The level of dedication to using these tools as auxiliary versus primary writing tools likely varies between individuals and their approach to research and writing. Ultimately, the responsibility for ethical writing practices lies with the individual researcher and their adherence to academic integrity standards.
As of my knowledge, there were several AI-based handwriting recognition systems and methodologies available, but I do not have information on any specific "validated" methodology for AI handwriting detection. Please note that AI technologies are constantly evolving, and new methodologies may have been developed.

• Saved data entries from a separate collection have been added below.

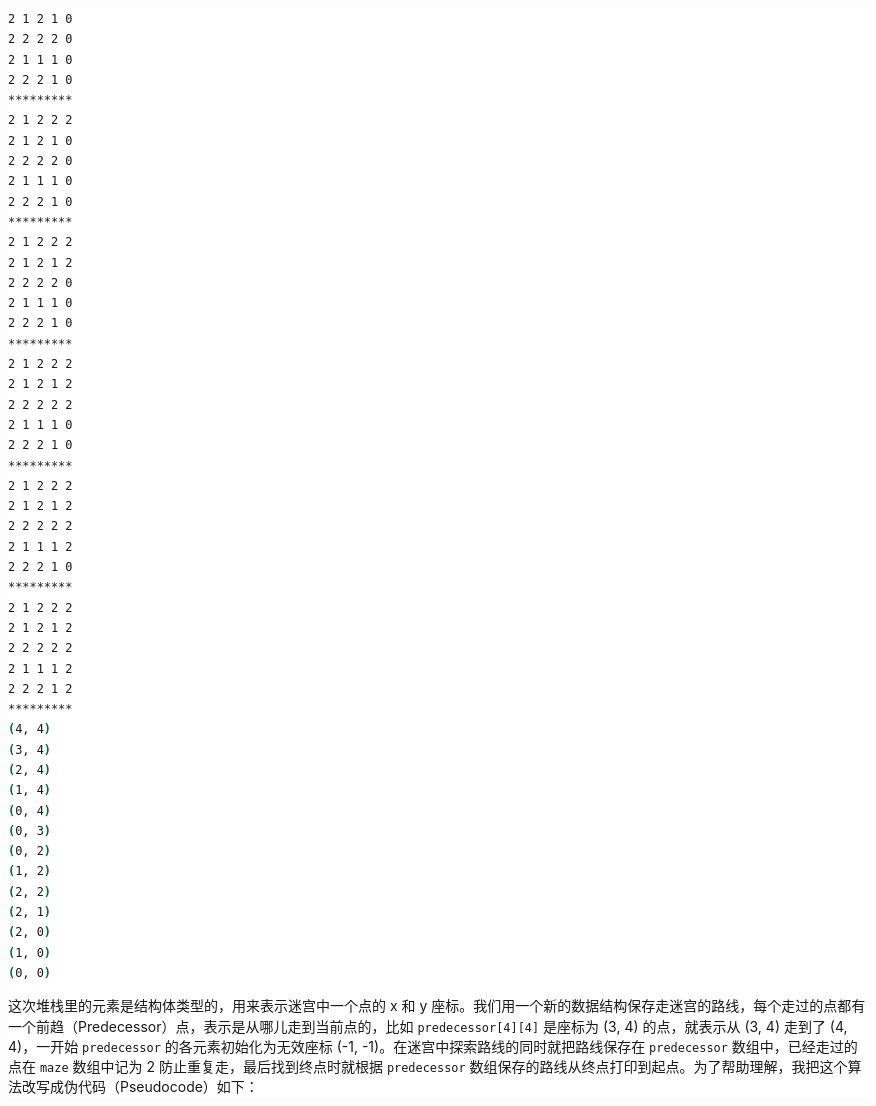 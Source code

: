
 ```bash
2 1 2 1 0 
2 2 2 2 0 
2 1 1 1 0 
2 2 2 1 0 
*********
2 1 2 2 2 
2 1 2 1 0 
2 2 2 2 0 
2 1 1 1 0 
2 2 2 1 0 
*********
2 1 2 2 2 
2 1 2 1 2 
2 2 2 2 0 
2 1 1 1 0 
2 2 2 1 0 
*********
2 1 2 2 2 
2 1 2 1 2 
2 2 2 2 2 
2 1 1 1 0 
2 2 2 1 0 
*********
2 1 2 2 2 
2 1 2 1 2 
2 2 2 2 2 
2 1 1 1 2 
2 2 2 1 0 
*********
2 1 2 2 2 
2 1 2 1 2 
2 2 2 2 2 
2 1 1 1 2 
2 2 2 1 2 
*********
(4, 4)
(3, 4)
(2, 4)
(1, 4)
(0, 4)
(0, 3)
(0, 2)
(1, 2)
(2, 2)
(2, 1)
(2, 0)
(1, 0)
(0, 0)
```

这次堆栈里的元素是结构体类型的，用来表示迷宫中一个点的 x 和 y 座标。我们用一个新的数据结构保存走迷宫的路线，每个走过的点都有一个前趋（Predecessor）点，表示是从哪儿走到当前点的，比如 `predecessor[4][4]` 是座标为 (3, 4) 的点，就表示从 (3, 4) 走到了 (4, 4)，一开始 `predecessor` 的各元素初始化为无效座标 (-1, -1)。在迷宫中探索路线的同时就把路线保存在 `predecessor` 数组中，已经走过的点在 `maze` 数组中记为 2 防止重复走，最后找到终点时就根据 `predecessor` 数组保存的路线从终点打印到起点。为了帮助理解，我把这个算法改写成伪代码（Pseudocode）如下：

Handwriting recognition typically involves training machine learning models, such as convolutional neural networks (CNNs) or recurrent neural networks (RNNs), on large datasets of handwritten samples to learn patterns and features that enable accurate recognition. These models can be trained using labeled data, where human experts annotate the handwriting samples, or using unsupervised learning techniques.
To validate the accuracy and effectiveness of an AI handwriting detector, various evaluation metrics can be used, such as precision, recall, F1-score, and accuracy. Additionally, performance can be assessed through cross-validation techniques, where the model is trained and evaluated on different subsets of the dataset.